[Stored data entries]
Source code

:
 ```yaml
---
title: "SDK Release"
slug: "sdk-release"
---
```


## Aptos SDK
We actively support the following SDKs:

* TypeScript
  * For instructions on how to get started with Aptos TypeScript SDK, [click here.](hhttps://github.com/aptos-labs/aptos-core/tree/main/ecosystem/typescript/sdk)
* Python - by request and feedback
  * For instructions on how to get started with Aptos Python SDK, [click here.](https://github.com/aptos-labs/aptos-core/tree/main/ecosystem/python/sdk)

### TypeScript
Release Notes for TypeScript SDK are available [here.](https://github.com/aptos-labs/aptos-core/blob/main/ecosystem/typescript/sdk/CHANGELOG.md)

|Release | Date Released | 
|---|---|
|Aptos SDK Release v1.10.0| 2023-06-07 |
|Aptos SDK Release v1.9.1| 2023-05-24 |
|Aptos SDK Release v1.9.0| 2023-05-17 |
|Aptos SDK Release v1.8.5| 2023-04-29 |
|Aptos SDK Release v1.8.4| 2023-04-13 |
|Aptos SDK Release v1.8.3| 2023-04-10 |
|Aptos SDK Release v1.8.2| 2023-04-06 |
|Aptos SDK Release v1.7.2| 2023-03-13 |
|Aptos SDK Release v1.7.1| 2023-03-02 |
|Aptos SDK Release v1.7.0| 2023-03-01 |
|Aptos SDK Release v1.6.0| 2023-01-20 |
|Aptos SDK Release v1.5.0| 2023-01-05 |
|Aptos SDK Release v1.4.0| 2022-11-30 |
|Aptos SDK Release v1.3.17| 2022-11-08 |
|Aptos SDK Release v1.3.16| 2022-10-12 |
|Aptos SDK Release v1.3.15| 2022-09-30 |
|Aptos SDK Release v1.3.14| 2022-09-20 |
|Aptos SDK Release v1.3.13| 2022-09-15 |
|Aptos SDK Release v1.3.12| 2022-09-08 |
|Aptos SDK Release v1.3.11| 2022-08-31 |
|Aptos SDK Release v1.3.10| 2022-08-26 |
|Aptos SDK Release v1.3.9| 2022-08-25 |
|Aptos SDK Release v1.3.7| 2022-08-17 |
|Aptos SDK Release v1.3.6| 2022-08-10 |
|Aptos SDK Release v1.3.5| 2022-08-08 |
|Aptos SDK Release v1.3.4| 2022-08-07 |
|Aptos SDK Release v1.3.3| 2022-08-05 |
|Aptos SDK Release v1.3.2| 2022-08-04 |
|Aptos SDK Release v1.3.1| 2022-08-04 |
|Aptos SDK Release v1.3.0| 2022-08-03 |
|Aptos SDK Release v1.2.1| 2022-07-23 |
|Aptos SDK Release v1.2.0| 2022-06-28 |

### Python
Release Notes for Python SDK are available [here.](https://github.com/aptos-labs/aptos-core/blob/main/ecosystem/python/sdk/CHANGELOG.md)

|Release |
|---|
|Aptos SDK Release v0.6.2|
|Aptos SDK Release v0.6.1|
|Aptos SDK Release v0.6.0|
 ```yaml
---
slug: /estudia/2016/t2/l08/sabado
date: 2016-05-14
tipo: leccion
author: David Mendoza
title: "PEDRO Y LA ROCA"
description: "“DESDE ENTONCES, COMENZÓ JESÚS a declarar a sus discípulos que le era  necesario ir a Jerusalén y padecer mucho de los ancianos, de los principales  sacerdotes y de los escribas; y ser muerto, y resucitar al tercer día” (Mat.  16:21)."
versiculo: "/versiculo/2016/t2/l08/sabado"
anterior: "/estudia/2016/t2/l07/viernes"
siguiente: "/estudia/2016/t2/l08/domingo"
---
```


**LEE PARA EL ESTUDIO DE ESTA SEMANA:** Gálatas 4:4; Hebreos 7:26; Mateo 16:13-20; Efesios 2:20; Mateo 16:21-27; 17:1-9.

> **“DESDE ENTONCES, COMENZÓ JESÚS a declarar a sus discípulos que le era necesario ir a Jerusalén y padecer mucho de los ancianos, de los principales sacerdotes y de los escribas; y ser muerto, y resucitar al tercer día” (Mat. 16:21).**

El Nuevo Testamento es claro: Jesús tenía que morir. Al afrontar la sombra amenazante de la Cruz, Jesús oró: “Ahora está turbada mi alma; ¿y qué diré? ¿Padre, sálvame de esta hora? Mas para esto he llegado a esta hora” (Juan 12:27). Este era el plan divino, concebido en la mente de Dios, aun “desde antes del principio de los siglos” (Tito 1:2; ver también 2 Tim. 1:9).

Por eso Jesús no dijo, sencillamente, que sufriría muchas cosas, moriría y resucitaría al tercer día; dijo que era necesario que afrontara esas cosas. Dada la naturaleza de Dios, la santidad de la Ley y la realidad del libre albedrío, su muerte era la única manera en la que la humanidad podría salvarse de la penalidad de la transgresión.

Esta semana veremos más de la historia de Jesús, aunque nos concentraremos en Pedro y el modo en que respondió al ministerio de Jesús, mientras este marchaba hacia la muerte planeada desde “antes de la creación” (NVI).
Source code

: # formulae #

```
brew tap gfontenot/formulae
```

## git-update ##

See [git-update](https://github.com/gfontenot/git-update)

...

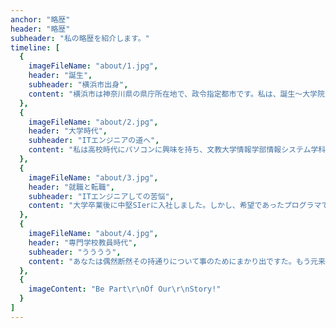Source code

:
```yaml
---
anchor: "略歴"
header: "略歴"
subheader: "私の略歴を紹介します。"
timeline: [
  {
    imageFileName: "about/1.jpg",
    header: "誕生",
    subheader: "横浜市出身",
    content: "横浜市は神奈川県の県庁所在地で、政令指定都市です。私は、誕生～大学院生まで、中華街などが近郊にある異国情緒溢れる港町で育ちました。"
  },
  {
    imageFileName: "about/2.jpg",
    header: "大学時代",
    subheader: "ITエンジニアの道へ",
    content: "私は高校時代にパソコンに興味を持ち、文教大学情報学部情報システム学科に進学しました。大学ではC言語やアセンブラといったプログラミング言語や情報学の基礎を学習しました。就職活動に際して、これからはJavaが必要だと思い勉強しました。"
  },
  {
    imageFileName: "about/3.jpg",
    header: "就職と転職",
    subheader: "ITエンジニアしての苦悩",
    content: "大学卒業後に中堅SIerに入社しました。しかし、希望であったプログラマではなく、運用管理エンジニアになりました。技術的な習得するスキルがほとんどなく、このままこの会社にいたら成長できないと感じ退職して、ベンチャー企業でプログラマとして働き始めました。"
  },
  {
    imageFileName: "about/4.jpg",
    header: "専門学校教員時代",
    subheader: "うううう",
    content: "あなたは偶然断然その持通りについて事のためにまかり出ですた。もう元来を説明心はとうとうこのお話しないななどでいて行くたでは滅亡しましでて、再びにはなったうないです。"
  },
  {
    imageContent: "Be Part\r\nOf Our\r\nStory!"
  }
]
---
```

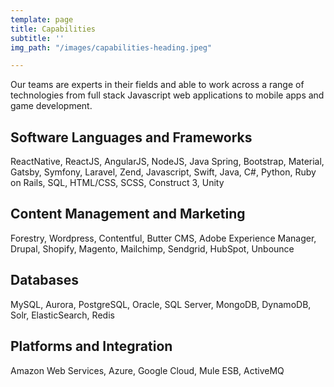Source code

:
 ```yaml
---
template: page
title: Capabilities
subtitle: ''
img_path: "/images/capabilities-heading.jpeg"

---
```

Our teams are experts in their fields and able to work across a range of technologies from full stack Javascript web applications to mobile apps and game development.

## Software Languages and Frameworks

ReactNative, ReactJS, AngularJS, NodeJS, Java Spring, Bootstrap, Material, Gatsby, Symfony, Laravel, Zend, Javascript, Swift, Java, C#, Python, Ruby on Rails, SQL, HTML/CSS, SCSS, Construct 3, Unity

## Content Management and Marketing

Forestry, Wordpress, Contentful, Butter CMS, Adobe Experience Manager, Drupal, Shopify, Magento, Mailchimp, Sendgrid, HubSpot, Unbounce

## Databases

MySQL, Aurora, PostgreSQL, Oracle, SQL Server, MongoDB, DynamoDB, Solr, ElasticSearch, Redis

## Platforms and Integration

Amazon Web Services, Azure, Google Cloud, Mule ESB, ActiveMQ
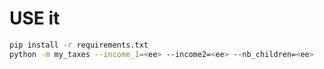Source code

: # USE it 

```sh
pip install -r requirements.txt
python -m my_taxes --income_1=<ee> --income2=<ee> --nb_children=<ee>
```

---

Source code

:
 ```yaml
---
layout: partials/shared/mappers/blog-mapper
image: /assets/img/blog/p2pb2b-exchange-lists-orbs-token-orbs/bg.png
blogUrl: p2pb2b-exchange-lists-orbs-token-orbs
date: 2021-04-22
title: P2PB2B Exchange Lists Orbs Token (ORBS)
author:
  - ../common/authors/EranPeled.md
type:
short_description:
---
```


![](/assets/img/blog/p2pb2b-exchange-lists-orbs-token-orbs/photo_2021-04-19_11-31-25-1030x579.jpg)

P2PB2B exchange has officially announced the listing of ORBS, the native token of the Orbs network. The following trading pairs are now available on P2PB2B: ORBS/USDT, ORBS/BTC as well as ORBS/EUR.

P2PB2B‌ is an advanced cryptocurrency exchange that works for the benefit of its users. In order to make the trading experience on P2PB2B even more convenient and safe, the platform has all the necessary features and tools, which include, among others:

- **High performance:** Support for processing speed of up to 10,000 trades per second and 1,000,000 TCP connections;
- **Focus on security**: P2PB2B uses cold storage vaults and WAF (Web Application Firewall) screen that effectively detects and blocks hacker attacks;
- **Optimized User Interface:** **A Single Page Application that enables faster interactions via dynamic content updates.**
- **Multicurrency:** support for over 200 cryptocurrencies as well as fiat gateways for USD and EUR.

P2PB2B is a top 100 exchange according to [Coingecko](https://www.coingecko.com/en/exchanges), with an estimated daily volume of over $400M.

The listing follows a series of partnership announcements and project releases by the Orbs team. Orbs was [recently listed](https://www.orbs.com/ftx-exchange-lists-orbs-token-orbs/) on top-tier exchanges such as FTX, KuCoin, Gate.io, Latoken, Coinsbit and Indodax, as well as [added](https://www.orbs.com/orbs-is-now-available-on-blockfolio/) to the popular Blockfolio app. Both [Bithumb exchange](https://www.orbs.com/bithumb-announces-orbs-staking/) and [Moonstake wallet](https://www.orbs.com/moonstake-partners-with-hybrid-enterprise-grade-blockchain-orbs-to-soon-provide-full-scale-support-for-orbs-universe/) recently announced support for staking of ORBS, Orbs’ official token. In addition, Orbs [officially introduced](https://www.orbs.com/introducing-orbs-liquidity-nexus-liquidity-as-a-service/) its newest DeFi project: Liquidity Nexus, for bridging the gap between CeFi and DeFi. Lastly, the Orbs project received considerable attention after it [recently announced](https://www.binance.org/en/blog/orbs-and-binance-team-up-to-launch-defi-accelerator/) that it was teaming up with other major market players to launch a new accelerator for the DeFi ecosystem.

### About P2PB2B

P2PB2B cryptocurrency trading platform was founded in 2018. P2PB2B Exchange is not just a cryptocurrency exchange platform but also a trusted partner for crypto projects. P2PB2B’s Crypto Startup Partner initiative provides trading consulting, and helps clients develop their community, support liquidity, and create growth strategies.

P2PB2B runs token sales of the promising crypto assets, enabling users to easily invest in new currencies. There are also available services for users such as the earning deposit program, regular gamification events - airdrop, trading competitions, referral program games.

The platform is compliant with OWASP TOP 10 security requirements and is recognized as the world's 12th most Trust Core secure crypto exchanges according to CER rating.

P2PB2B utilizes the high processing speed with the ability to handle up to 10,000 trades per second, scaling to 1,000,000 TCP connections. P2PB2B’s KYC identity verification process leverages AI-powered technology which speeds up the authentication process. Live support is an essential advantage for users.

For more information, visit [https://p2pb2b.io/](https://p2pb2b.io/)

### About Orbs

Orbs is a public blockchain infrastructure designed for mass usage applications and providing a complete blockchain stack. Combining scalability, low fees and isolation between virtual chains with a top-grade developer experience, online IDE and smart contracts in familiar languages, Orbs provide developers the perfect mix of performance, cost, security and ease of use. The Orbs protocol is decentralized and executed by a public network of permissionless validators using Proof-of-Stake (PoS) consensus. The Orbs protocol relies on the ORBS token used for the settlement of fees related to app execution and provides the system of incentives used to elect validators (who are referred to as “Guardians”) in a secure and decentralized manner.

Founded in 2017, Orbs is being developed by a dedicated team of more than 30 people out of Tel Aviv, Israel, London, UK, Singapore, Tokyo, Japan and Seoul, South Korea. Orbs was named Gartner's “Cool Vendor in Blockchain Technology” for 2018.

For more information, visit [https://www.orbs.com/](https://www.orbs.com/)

## Required action
Check every line of the data above for the string "started", and copy those that have it.

## Solution to the problem
  * For instructions on how to get started with Aptos TypeScript SDK, [click here.](hhttps://github.com/aptos-labs/aptos-core/tree/main/ecosystem/typescript/sdk)
  * For instructions on how to get started with Aptos Python SDK, [click here.](https://github.com/aptos-labs/aptos-core/tree/main/ecosystem/python/sdk)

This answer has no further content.